Apart from the retro media artists there wasn´t so much of interest at the festival, the exhibition was a mix of two trends in the media art scene: The commodification of media art on the one side: beautiful objects in perfect collector size, and the technology fascination on the other side.

The Strijp area contains more than the festival. It is the site of the former Philips research lab Natlab, in the art world probably best known for the creation of le poéme electronique, a collaboration between LeCorbusier, Varese and Xenakis for the World Expo in Brussels in 1958 (I will probably write a bit more about this in a separate post).

The old Natlab is now dead, but last fall Baltan laboratories emerged in another part of the Strijp complex, a media lab with a fantastic space and with interesting artists like Telcosystems and Geert Muul involved. I will give a presentation there in the end of may as part of their monthly public Natlab sessions.

Machine Music

Currently at Lydgalleriet in Bergen there is an exhibition by young british artist Felix Thorn.

Felix´s machines are music making sculptures, creating acoustic counterparts to electronic music. Check out the interview made in relation to his exhibition at Gasworks.

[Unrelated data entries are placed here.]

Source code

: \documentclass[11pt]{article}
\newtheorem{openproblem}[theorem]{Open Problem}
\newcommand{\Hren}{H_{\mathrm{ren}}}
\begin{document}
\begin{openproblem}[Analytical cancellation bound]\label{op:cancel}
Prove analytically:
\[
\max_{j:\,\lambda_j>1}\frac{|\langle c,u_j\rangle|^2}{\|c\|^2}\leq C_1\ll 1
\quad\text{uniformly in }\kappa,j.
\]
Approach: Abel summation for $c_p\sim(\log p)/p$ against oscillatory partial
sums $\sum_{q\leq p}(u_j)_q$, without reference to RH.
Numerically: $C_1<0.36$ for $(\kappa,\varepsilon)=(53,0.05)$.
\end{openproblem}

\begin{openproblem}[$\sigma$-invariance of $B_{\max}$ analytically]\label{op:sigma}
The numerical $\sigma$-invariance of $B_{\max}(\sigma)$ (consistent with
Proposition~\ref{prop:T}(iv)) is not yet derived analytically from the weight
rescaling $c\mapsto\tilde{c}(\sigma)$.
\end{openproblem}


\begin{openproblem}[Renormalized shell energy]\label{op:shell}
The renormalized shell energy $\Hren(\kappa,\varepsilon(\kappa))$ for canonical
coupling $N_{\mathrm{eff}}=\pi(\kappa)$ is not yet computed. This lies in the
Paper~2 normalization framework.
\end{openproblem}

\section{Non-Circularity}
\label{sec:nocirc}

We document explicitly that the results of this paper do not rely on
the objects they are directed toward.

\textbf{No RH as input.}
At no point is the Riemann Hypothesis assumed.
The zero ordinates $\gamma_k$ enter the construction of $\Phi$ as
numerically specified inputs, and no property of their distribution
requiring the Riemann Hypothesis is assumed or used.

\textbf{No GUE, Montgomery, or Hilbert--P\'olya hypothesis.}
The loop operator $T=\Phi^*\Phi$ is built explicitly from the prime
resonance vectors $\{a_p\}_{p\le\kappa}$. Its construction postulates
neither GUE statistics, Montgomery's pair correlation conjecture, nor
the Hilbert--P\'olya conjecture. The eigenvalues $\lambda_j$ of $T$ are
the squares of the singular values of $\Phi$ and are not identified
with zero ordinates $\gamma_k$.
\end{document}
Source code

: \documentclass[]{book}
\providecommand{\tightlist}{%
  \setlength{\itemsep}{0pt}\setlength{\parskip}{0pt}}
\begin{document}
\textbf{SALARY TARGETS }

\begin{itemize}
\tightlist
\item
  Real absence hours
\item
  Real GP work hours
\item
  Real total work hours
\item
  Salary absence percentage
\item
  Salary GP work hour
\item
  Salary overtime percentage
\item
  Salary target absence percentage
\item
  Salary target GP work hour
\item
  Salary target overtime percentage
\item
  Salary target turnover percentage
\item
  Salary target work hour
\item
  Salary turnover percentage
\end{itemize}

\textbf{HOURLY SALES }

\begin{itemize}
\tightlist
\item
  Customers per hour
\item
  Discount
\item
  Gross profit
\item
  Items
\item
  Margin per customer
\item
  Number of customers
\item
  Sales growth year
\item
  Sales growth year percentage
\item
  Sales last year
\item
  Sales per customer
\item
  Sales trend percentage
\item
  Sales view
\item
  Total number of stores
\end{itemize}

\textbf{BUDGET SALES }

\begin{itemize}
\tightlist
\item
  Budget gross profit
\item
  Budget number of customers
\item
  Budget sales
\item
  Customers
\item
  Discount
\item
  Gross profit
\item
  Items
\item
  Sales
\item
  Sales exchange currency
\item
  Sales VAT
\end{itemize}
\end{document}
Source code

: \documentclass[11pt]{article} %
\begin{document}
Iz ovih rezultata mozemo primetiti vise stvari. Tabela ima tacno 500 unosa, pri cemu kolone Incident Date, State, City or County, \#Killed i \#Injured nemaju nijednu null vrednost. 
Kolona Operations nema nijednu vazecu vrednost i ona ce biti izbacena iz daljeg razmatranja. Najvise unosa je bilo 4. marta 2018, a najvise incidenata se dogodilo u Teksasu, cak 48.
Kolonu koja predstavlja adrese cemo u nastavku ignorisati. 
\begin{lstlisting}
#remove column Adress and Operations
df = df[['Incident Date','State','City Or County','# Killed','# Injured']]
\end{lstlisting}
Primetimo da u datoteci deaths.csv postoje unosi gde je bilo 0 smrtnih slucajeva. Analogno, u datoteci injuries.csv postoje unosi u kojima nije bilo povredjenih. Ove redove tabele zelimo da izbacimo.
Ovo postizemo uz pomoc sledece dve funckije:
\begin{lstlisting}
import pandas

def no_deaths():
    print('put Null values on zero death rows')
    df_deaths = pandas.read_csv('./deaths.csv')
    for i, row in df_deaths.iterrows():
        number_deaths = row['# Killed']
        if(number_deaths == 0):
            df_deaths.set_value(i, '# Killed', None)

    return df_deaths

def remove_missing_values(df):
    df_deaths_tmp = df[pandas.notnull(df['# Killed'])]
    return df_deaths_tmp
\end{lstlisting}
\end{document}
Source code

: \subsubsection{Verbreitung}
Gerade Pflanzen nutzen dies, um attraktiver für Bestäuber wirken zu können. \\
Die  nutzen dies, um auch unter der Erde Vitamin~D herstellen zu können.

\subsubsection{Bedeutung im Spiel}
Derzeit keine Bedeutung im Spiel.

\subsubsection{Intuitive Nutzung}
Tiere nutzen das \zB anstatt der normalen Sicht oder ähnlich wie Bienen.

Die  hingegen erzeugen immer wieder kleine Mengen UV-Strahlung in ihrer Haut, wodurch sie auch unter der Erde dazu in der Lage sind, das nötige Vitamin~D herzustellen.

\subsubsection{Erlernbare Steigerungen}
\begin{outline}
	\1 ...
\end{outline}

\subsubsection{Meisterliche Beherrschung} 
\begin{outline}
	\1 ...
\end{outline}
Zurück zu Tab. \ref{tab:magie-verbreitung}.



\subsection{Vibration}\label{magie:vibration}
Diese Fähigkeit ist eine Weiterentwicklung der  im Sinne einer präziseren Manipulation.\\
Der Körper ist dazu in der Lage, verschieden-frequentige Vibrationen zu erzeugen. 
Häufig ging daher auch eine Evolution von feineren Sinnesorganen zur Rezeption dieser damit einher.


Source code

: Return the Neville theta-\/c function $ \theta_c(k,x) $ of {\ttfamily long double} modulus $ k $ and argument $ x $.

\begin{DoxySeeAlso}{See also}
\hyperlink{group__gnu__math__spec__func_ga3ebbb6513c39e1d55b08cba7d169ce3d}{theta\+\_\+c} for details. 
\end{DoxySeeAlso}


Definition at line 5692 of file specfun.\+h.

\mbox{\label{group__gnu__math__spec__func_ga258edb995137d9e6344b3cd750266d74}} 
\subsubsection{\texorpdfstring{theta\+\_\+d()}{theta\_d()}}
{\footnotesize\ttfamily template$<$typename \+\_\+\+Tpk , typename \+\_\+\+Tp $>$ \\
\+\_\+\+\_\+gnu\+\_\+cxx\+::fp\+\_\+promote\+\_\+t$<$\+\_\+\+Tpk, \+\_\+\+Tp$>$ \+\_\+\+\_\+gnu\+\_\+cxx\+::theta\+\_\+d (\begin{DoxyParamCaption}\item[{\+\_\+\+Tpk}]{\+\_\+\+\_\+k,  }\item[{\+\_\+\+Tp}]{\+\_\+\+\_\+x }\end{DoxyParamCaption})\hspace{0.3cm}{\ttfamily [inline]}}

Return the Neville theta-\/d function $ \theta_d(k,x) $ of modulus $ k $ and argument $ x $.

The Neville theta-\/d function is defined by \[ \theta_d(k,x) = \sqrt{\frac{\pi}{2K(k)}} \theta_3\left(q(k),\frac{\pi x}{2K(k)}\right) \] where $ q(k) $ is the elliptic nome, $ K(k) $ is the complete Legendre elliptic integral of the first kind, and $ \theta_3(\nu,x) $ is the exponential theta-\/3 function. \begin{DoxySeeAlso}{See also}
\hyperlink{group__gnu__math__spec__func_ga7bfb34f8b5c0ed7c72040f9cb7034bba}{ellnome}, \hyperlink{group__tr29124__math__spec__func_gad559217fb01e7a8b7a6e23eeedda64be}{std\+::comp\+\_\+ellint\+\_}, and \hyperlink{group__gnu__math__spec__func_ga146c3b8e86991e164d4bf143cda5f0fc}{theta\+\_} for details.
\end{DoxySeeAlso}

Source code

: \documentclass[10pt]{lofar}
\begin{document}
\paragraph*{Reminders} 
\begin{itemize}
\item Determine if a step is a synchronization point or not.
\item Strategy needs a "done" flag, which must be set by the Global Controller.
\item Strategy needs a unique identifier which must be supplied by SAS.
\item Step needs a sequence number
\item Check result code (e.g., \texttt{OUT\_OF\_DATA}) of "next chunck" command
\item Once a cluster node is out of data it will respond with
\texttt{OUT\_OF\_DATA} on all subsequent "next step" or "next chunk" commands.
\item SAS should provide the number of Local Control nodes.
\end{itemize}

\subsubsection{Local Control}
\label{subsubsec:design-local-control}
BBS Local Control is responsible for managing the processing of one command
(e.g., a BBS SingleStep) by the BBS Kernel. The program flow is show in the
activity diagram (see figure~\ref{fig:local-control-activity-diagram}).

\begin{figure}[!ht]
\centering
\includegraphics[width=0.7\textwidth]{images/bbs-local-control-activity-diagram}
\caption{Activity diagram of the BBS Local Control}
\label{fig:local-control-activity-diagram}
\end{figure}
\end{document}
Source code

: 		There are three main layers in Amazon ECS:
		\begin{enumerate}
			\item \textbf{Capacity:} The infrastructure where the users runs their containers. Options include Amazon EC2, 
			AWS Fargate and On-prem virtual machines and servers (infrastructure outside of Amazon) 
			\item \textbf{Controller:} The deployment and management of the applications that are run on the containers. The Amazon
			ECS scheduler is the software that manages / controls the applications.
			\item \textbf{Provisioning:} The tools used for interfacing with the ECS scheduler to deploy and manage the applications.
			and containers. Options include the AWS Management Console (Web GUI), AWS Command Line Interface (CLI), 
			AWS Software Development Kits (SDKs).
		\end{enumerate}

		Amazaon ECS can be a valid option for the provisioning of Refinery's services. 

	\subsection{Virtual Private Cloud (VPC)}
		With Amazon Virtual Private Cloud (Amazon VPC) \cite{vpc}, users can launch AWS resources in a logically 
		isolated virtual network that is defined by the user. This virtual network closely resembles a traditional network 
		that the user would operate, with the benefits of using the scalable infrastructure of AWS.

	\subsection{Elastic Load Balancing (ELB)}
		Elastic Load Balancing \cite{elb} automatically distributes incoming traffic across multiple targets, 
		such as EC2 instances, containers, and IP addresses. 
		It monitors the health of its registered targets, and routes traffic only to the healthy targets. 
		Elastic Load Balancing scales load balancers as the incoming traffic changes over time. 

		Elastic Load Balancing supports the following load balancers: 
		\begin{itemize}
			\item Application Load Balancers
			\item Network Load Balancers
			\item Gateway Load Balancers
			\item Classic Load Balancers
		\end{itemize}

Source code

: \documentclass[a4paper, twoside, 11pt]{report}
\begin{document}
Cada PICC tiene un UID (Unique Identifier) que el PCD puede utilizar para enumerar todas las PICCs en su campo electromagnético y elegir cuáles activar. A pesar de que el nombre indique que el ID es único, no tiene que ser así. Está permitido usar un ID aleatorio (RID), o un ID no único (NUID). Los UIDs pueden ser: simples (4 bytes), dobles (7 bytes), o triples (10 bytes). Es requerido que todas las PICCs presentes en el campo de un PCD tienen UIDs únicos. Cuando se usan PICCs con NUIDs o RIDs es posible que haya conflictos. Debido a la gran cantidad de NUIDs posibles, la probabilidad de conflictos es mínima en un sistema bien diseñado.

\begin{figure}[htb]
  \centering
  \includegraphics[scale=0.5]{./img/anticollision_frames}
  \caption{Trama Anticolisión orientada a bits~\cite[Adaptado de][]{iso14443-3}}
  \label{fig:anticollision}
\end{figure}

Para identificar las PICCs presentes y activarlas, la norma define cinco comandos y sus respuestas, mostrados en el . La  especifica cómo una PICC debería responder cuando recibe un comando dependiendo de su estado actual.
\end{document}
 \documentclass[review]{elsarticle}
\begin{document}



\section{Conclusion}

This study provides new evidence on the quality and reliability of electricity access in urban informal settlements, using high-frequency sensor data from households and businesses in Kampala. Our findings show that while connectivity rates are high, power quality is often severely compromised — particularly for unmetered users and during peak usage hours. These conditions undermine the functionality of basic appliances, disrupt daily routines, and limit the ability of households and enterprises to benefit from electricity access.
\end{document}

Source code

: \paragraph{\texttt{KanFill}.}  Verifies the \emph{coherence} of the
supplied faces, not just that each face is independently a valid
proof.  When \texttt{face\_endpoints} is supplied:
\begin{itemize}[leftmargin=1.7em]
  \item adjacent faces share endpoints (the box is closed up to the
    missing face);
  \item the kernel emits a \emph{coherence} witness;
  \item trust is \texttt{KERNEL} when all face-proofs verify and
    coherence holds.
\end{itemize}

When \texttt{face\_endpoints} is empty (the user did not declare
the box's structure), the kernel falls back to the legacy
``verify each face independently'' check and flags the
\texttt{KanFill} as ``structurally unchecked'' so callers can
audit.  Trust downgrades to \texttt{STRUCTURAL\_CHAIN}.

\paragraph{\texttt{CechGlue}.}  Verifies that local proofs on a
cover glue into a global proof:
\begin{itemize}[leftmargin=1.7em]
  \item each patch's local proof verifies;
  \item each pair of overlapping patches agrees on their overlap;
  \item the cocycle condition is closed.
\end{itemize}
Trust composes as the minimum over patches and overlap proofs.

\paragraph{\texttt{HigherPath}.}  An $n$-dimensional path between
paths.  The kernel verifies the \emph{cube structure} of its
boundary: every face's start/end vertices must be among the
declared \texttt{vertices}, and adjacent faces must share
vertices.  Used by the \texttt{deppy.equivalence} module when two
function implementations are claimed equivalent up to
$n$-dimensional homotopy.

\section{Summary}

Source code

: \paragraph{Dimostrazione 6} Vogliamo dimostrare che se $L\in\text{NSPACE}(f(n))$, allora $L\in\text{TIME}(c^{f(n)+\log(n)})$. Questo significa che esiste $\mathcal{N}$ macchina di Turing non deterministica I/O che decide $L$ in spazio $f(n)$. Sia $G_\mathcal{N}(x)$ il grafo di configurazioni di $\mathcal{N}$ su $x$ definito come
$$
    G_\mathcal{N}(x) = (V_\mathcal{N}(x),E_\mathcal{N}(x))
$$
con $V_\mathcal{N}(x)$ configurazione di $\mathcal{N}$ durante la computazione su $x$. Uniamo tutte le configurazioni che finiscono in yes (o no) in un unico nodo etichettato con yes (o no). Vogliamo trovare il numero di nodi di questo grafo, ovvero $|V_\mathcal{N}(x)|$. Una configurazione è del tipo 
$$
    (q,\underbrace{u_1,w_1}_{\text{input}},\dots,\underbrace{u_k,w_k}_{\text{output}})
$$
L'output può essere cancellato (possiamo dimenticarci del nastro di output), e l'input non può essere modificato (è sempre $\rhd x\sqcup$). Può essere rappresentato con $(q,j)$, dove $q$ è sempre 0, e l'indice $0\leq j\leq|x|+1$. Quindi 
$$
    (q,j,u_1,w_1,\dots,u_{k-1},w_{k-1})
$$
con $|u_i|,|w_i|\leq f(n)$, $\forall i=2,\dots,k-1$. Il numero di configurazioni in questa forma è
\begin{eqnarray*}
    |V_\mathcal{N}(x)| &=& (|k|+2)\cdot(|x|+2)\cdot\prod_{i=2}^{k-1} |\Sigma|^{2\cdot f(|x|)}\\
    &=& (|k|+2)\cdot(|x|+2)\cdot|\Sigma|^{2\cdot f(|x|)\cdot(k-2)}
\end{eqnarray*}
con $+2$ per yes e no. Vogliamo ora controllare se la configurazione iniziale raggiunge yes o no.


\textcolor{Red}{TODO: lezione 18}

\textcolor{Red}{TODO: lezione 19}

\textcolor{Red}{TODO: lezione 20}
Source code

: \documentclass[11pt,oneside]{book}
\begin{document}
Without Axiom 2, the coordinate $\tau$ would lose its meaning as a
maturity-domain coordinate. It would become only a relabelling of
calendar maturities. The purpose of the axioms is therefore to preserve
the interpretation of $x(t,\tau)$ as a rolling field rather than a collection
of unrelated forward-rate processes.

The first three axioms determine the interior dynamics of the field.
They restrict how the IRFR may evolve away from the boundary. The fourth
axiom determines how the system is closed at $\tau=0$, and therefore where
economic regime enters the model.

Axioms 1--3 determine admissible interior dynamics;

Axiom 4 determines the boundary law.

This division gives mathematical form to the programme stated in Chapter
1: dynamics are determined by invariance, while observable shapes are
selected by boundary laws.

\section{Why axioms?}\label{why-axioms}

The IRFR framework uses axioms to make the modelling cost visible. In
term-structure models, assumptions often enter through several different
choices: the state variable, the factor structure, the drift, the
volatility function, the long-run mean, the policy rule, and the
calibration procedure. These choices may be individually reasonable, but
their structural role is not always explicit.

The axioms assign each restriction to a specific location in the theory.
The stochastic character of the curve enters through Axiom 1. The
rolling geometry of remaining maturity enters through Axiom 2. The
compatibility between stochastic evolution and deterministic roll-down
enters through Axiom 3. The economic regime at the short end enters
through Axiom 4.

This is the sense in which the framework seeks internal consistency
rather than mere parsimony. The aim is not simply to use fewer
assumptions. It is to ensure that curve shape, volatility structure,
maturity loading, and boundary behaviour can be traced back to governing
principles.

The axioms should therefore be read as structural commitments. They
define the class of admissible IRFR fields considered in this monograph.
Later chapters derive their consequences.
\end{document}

The installation of instruments reminded me of some very different projects, but the connection is the use of digital control systems to control mechanical instruments, so in principle they could be played with the same sequencer but producing very different results:

In 1998 I saw Matt Heckert´s Mechanical Sound Orchestra at the Ultima festival in Oslo. Heckert has background from Survival Research Laboratories and later moved to making music. In a statement about the Mechanical Sound Orchestra he writes about Machine sound: build machines that are playable, being remote controlled via a computer interface, and the performances consist only of sounds produced by the the machines in real time.

In contrast to Felix´s machines which takes up the corner of a room, Heckert´s gigantic instruments filled up a whole factory space. Here is a documentation I made from the performance in Oslo, called Flying at Sound.

David Byrne Play the Building is another type of machine orchestra, where the machines play the building:

“a sound installation in which the infrastructure, the physical plant of the building, is converted into a giant musical instrument. Devices are attached to the building structure — to the metal beams and pillars, the heating pipes, the water pipes — and are used to make these things produce sound. The activations are of three types: wind, vibration, striking. The devices do not produce sound themselves, but they cause the building elements to vibrate, resonate and oscillate so that the building itself becomes a very large musical instrument.”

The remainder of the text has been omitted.